━━━━━ EXERCISE MATERIALS

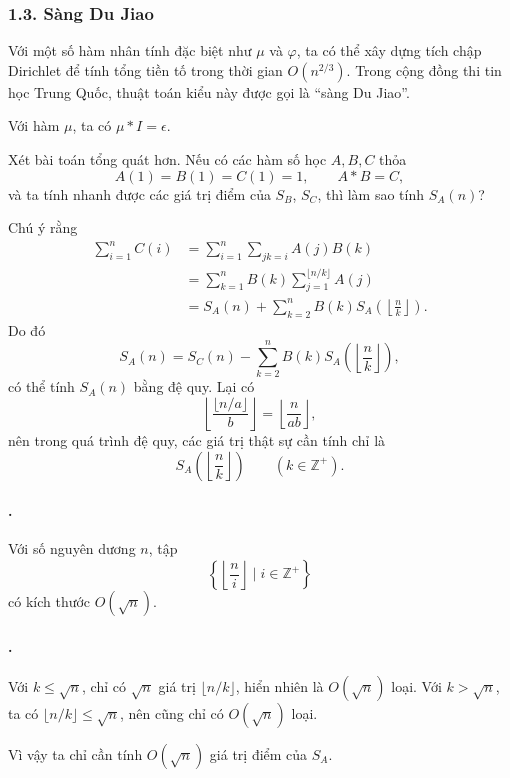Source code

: \documentclass[11pt]{article}
\begin{document}
\subsubsection*{1.3. Sàng Du Jiao}

Với một số hàm nhân tính đặc biệt như \(\mu\) và \(\varphi\), ta có thể xây
dựng tích chập Dirichlet để tính tổng tiền tố trong thời gian \(O(n^{2/3})\).
Trong cộng đồng thi tin học Trung Quốc, thuật toán kiểu này được gọi là
``sàng Du Jiao''.

Với hàm \(\mu\), ta có \(\mu*I=\epsilon\).

Xét bài toán tổng quát hơn. Nếu có các hàm số học \(A,B,C\) thỏa
\[
  A(1)=B(1)=C(1)=1,\qquad A*B=C,
\]
và ta tính nhanh được các giá trị điểm của \(S_B\), \(S_C\), thì làm sao tính
\(S_A(n)\)?

Chú ý rằng
\[
\begin{aligned}
  \sum_{i=1}^{n} C(i)
  &= \sum_{i=1}^{n}\sum_{jk=i} A(j)B(k) \\
  &= \sum_{k=1}^{n} B(k)\sum_{j=1}^{\lfloor n/k\rfloor} A(j) \\
  &= S_A(n)+\sum_{k=2}^{n} B(k)S_A\left(\left\lfloor\frac{n}{k}\right\rfloor\right).
\end{aligned}
\]
Do đó
\[
  S_A(n)=S_C(n)-\sum_{k=2}^{n}
  B(k)S_A\left(\left\lfloor\frac{n}{k}\right\rfloor\right),
\]
có thể tính \(S_A(n)\) bằng đệ quy. Lại có
\[
  \left\lfloor\frac{\lfloor n/a\rfloor}{b}\right\rfloor
  = \left\lfloor\frac{n}{ab}\right\rfloor,
\]
nên trong quá trình đệ quy, các giá trị thật sự cần tính chỉ là
\[
  S_A\left(\left\lfloor\frac{n}{k}\right\rfloor\right)
  \qquad (k\in\mathbb Z^+).
\]

\paragraph{.}
Với số nguyên dương \(n\), tập
\[
  \left\{\left\lfloor\frac{n}{i}\right\rfloor\mid i\in\mathbb Z^+\right\}
\]
có kích thước \(O(\sqrt n)\).

\paragraph{.}
Với \(k\le\sqrt n\), chỉ có \(\sqrt n\) giá trị
\(\lfloor n/k\rfloor\), hiển nhiên là \(O(\sqrt n)\) loại. Với
\(k>\sqrt n\), ta có \(\lfloor n/k\rfloor\le\sqrt n\), nên cũng chỉ có
\(O(\sqrt n)\) loại.

Vì vậy ta chỉ cần tính \(O(\sqrt n)\) giá trị điểm của \(S_A\).
\end{document}
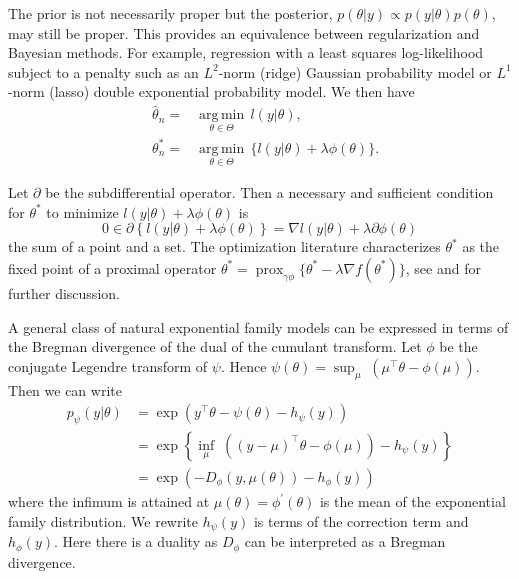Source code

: \documentclass[12pt]{TD-CJS}
\newcommand{\prox}{ \mathop{\mathrm{prox}} }
\DeclareMathOperator*{\argmin}{arg\,min}
\begin{document}
The prior is not necessarily proper but the posterior, $p(\theta | y) \propto p(y | \theta) p(\theta)$, may still be proper. This provides an equivalence between regularization and Bayesian methods. For example, regression with a least squares log-likelihood subject to a penalty such as an $L^2$-norm (ridge) Gaussian probability model or $ L^1$-norm (lasso) double exponential probability model. We then have
\begin{eqnarray}
&\hat\theta_n =& \underset{\theta \in \Theta}{\argmin}\, l(y|\theta),\\
&\theta^*_n =& \underset{\theta \in \Theta}{\argmin}\,  \{ l(y|\theta) + \lambda\phi(\theta) \}.  \label{posterior mode}
\end{eqnarray}

Let $\partial$ be the subdifferential operator.  Then a necessary and sufficient condition for $\theta^*$ to minimize $ l(y|\theta) + \lambda\phi(\theta)$  is 
\begin{equation}
\label{eqn:subdiffproxgrad}
0 \in \partial \left\{ l(y|\theta) + \lambda\phi(\theta)\right\} = \nabla l(y|\theta) + \lambda\partial \phi(\theta) 
\end{equation}
the sum of a point and a set.  The optimization literature  characterizes $\theta^*$ as the fixed point of a proximal operator
$\theta^* = \prox_{\gamma \phi}\{ \theta^* - \lambda \nabla f(\theta^*) \} $, see \cite{polson2015mixtures} and \cite*{polson2015proximal} for further discussion. 

A general class of natural exponential family models can be expressed in terms of the Bregman divergence of the dual of the cumulant transform.
Let $ \phi $ be the conjugate Legendre transform of $\psi$. Hence $ \psi(\theta) = \sup_\mu \; \left ( \mu^\top \theta - \phi(\mu) \right )$. Then we can write
\begin{align*}
p_\psi ( y | \theta ) & = \exp \left ( y^\top \theta - \psi( \theta) - h_\psi(y) \right )\\
 & = \exp \left \{ \inf_\mu \; \left ( ( y - \mu )^\top \theta - \phi(\mu) \right ) - h_\psi(y) \right \}\\
& = \exp \left ( - D_\phi ( y , \mu(\theta) ) - h_\phi (y) \right )
\end{align*}
where the infimum is attained at $ \mu(\theta) = \phi^\prime (\theta) $ is the mean of the exponential family distribution. 
We rewrite $ h_\psi(y) $ is terms of the correction term and $ h_\phi(y)$. Here there is a duality as $D_\phi$ can be interpreted as a Bregman divergence. 
\end{document}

━━━━━━━━━━

**EXERCISE**
Retype each line above exactly. Leave the images out.

**PROBLEM SOLUTION**
Source code

: \documentclass[11pt]{article}
\begin{document}
\subsubsection*{1.3. Sàng Du Jiao}

Với một số hàm nhân tính đặc biệt như \(\mu\) và \(\varphi\), ta có thể xây
dựng tích chập Dirichlet để tính tổng tiền tố trong thời gian \(O(n^{2/3})\).
Trong cộng đồng thi tin học Trung Quốc, thuật toán kiểu này được gọi là
``sàng Du Jiao''.

Với hàm \(\mu\), ta có \(\mu*I=\epsilon\).

Xét bài toán tổng quát hơn. Nếu có các hàm số học \(A,B,C\) thỏa
\[
  A(1)=B(1)=C(1)=1,\qquad A*B=C,
\]
và ta tính nhanh được các giá trị điểm của \(S_B\), \(S_C\), thì làm sao tính
\(S_A(n)\)?

Chú ý rằng
\[
\begin{aligned}
  \sum_{i=1}^{n} C(i)
  &= \sum_{i=1}^{n}\sum_{jk=i} A(j)B(k) \\
  &= \sum_{k=1}^{n} B(k)\sum_{j=1}^{\lfloor n/k\rfloor} A(j) \\
  &= S_A(n)+\sum_{k=2}^{n} B(k)S_A\left(\left\lfloor\frac{n}{k}\right\rfloor\right).
\end{aligned}
\]
Do đó
\[
  S_A(n)=S_C(n)-\sum_{k=2}^{n}
  B(k)S_A\left(\left\lfloor\frac{n}{k}\right\rfloor\right),
\]
có thể tính \(S_A(n)\) bằng đệ quy. Lại có
\[
  \left\lfloor\frac{\lfloor n/a\rfloor}{b}\right\rfloor
  = \left\lfloor\frac{n}{ab}\right\rfloor,
\]
nên trong quá trình đệ quy, các giá trị thật sự cần tính chỉ là
\[
  S_A\left(\left\lfloor\frac{n}{k}\right\rfloor\right)
  \qquad (k\in\mathbb Z^+).
\]

\paragraph{.}
Với số nguyên dương \(n\), tập
\[
  \left\{\left\lfloor\frac{n}{i}\right\rfloor\mid i\in\mathbb Z^+\right\}
\]
có kích thước \(O(\sqrt n)\).

\paragraph{.}
Với \(k\le\sqrt n\), chỉ có \(\sqrt n\) giá trị
\(\lfloor n/k\rfloor\), hiển nhiên là \(O(\sqrt n)\) loại. Với
\(k>\sqrt n\), ta có \(\lfloor n/k\rfloor\le\sqrt n\), nên cũng chỉ có
\(O(\sqrt n)\) loại.

Vì vậy ta chỉ cần tính \(O(\sqrt n)\) giá trị điểm của \(S_A\).
\end{document}
Source code

: \documentclass[12pt]{TD-CJS}
\newcommand{\prox}{ \mathop{\mathrm{prox}} }
\DeclareMathOperator*{\argmin}{arg\,min}
\begin{document}
The prior is not necessarily proper but the posterior, $p(\theta | y) \propto p(y | \theta) p(\theta)$, may still be proper. This provides an equivalence between regularization and Bayesian methods. For example, regression with a least squares log-likelihood subject to a penalty such as an $L^2$-norm (ridge) Gaussian probability model or $ L^1$-norm (lasso) double exponential probability model. We then have
\begin{eqnarray}
&\hat\theta_n =& \underset{\theta \in \Theta}{\argmin}\, l(y|\theta),\\
&\theta^*_n =& \underset{\theta \in \Theta}{\argmin}\,  \{ l(y|\theta) + \lambda\phi(\theta) \}.  \label{posterior mode}
\end{eqnarray}

Let $\partial$ be the subdifferential operator.  Then a necessary and sufficient condition for $\theta^*$ to minimize $ l(y|\theta) + \lambda\phi(\theta)$  is 
\begin{equation}
\label{eqn:subdiffproxgrad}
0 \in \partial \left\{ l(y|\theta) + \lambda\phi(\theta)\right\} = \nabla l(y|\theta) + \lambda\partial \phi(\theta) 
\end{equation}
the sum of a point and a set.  The optimization literature  characterizes $\theta^*$ as the fixed point of a proximal operator
$\theta^* = \prox_{\gamma \phi}\{ \theta^* - \lambda \nabla f(\theta^*) \} $, see \cite{polson2015mixtures} and \cite*{polson2015proximal} for further discussion. 

A general class of natural exponential family models can be expressed in terms of the Bregman divergence of the dual of the cumulant transform.
Let $ \phi $ be the conjugate Legendre transform of $\psi$. Hence $ \psi(\theta) = \sup_\mu \; \left ( \mu^\top \theta - \phi(\mu) \right )$. Then we can write
\begin{align*}
p_\psi ( y | \theta ) & = \exp \left ( y^\top \theta - \psi( \theta) - h_\psi(y) \right )\\
 & = \exp \left \{ \inf_\mu \; \left ( ( y - \mu )^\top \theta - \phi(\mu) \right ) - h_\psi(y) \right \}\\
& = \exp \left ( - D_\phi ( y , \mu(\theta) ) - h_\phi (y) \right )
\end{align*}
where the infimum is attained at $ \mu(\theta) = \phi^\prime (\theta) $ is the mean of the exponential family distribution. 
We rewrite $ h_\psi(y) $ is terms of the correction term and $ h_\phi(y)$. Here there is a duality as $D_\phi$ can be interpreted as a Bregman divergence. 
\end{document}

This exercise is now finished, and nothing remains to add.